Mrs. Bell came out of the house swiftly toward us. Some strong excitement or anxiety seemed to possess her, but she smiled a faint hostess smile, and tried to keep her voice calm.
“The dew is falling,” she said, “and it’s growing rather late. Wouldn’t you gentlemen rather come into the house?”
Bell took some cigars from his pocket and answered: “It’s most too fine a night to turn in yet. I think Mr. Ames and I will walk out along the road a mile or so and have another smoke. I want to talk with him about some goods that I want to buy.”
“Up the road or down the road?” asked Mrs. Bell.
“Down,” said Bell.
I thought she breathed a sigh of relief.
When we had gone a hundred yards and the house became concealed by trees, Bell guided me into the thick grove that lined the road and back through them toward the house again. We stopped within twenty yards of the house, concealed by the dark shadows. I wondered at this maneuver. And then I heard in the distance coming down the road beyond the house, the regular hoofbeats of a team of horses. Bell held his watch in a ray of moonlight.
“On time, within a minute,” he said. “That’s George’s way.”
The team slowed up as it drew near the house and stopped in a patch of black shadows. We saw the figure of a woman carrying a heavy valise move swiftly from the other side of the house, and hurry to the waiting vehicle. Then it rolled away briskly in the direction from which it had come.

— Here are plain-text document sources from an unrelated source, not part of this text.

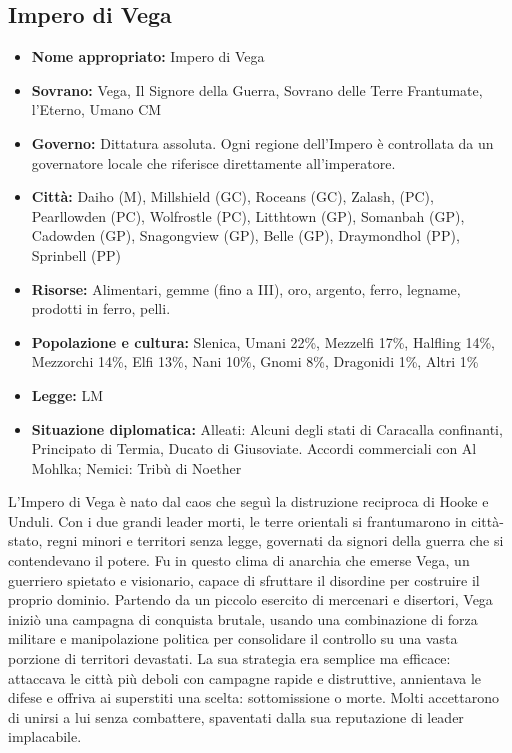 \documentclass[10pt, a4paper]{report}
\begin{document}
\begin{multicols}{2}
\subsection*{Impero di Vega}
\begin{itemize}
	\item \textbf{Nome appropriato:} Impero di Vega
	\item \textbf{Sovrano:} Vega, Il Signore della Guerra, Sovrano delle Terre Frantumate, l'Eterno, Umano CM
	\item \textbf{Governo:} Dittatura assoluta. Ogni regione dell’Impero è controllata da un governatore locale che riferisce direttamente all'imperatore.
	\item \textbf{Città:} Daiho (M), Millshield (GC), Roceans (GC), Zalash, (PC), Pearllowden (PC), Wolfrostle (PC), Litthtown (GP), Somanbah (GP), Cadowden (GP), Snagongview (GP), Belle (GP), Draymondhol (PP), Sprinbell (PP)
	\item \textbf{Risorse:} Alimentari, gemme (fino a III), oro, argento, ferro, legname, prodotti in ferro, pelli.
	\item \textbf{Popolazione e cultura:} Slenica, Umani 22\%, Mezzelfi 17\%, Halfling 14\%, Mezzorchi 14\%, Elfi 13\%, Nani 10\%, Gnomi 8\%, Dragonidi 1\%, Altri 1\%
	\item \textbf{Legge:} LM
	\item \textbf{Situazione diplomatica:} Alleati: Alcuni degli stati di Caracalla confinanti, Principato di Termia, Ducato di Giusoviate. Accordi commerciali con Al Mohlka; Nemici: Tribù di Noether	
\end{itemize}
L’Impero di Vega è nato dal caos che seguì la distruzione reciproca di Hooke e Unduli. Con i due grandi leader morti, le terre orientali si frantumarono in città-stato, regni minori e territori senza legge, governati da signori della guerra che si contendevano il potere. Fu in questo clima di anarchia che emerse Vega, un guerriero spietato e visionario, capace di sfruttare il disordine per costruire il proprio dominio. Partendo da un piccolo esercito di mercenari e disertori, Vega iniziò una campagna di conquista brutale, usando una combinazione di forza militare e manipolazione politica per consolidare il controllo su una vasta porzione di territori devastati. La sua strategia era semplice ma efficace: attaccava le città più deboli con campagne rapide e distruttive, annientava le difese e offriva ai superstiti una scelta: sottomissione o morte. Molti accettarono di unirsi a lui senza combattere, spaventati dalla sua reputazione di leader implacabile.

\end{multicols}
\end{document}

I looked at Bell inquiringly, I suppose. I certainly asked him no question.
“She’s running away with George,” said Bell, simply. “He’s kept me posted about the progress of the scheme all along. She’ll get a divorce in six months and then George will marry her. He never helps anybody halfway. It’s all arranged between them.”
I began to wonder what friendship was, after all.
When we went into the house, Bell began to talk easily on other subjects; and I took his cue. By and by the big chance to buy out the business in Mountain City came back to my mind and I began to urge it upon him. Now that he was free, it would be easier for him to make the move; and he was sure of a splendid bargain.
Bell was silent for some minutes, but when I looked at him I fancied that he was thinking of something else—that he was not considering the project.
“Why, no, Mr. Ames,” he said, after a while, “I can’t make that deal. I’m awful thankful to you, though, for telling me about it. But I’ve got to stay here. I can’t go to Mountain City.”
“Why?” I asked.
“Missis Bell,” he replied, “won’t live in Mountain City, She hates the place and wouldn’t go there. I’ve got to keep right on here in Saltillo.”
“Mrs. Bell!” I exclaimed, too puzzled to conjecture what he meant.